● **Exercise**: Copy out every record precisely.

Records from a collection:
:::::
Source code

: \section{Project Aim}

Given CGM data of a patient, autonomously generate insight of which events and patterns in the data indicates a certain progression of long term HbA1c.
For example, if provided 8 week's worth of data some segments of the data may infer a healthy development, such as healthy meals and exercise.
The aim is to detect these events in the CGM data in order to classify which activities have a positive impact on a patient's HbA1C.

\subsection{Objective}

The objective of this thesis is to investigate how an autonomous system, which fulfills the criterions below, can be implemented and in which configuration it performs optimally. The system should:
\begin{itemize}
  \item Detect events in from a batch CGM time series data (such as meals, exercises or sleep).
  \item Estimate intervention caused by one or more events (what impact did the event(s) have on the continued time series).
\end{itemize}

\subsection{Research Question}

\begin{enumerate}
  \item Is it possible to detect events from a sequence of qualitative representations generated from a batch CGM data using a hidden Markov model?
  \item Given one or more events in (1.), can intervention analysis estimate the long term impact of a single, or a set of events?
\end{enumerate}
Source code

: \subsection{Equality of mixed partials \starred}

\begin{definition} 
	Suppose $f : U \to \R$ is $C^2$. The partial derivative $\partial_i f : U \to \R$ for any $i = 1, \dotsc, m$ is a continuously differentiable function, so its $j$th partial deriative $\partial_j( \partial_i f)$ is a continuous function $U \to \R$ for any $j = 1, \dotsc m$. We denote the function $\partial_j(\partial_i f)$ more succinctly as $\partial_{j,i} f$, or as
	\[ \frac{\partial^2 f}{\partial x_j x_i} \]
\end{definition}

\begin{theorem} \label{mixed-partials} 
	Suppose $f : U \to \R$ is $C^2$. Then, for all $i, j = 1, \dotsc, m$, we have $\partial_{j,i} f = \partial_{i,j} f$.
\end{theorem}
:::::
● **Output of the exercise**:
Source code

: \section{Project Aim}

Given CGM data of a patient, autonomously generate insight of which events and patterns in the data indicates a certain progression of long term HbA1c.
For example, if provided 8 week's worth of data some segments of the data may infer a healthy development, such as healthy meals and exercise.
The aim is to detect these events in the CGM data in order to classify which activities have a positive impact on a patient's HbA1C.

\subsection{Objective}

The objective of this thesis is to investigate how an autonomous system, which fulfills the criterions below, can be implemented and in which configuration it performs optimally. The system should:
\begin{itemize}
  \item Detect events in from a batch CGM time series data (such as meals, exercises or sleep).
  \item Estimate intervention caused by one or more events (what impact did the event(s) have on the continued time series).
\end{itemize}

\subsection{Research Question}

\begin{enumerate}
  \item Is it possible to detect events from a sequence of qualitative representations generated from a batch CGM data using a hidden Markov model?
  \item Given one or more events in (1.), can intervention analysis estimate the long term impact of a single, or a set of events?
\end{enumerate}
Source code

: \subsection{Equality of mixed partials \starred}

\begin{definition} 
	Suppose $f : U \to \R$ is $C^2$. The partial derivative $\partial_i f : U \to \R$ for any $i = 1, \dotsc, m$ is a continuously differentiable function, so its $j$th partial deriative $\partial_j( \partial_i f)$ is a continuous function $U \to \R$ for any $j = 1, \dotsc m$. We denote the function $\partial_j(\partial_i f)$ more succinctly as $\partial_{j,i} f$, or as
	\[ \frac{\partial^2 f}{\partial x_j x_i} \]
\end{definition}

\begin{theorem} \label{mixed-partials} 
	Suppose $f : U \to \R$ is $C^2$. Then, for all $i, j = 1, \dotsc, m$, we have $\partial_{j,i} f = \partial_{i,j} f$.
\end{theorem}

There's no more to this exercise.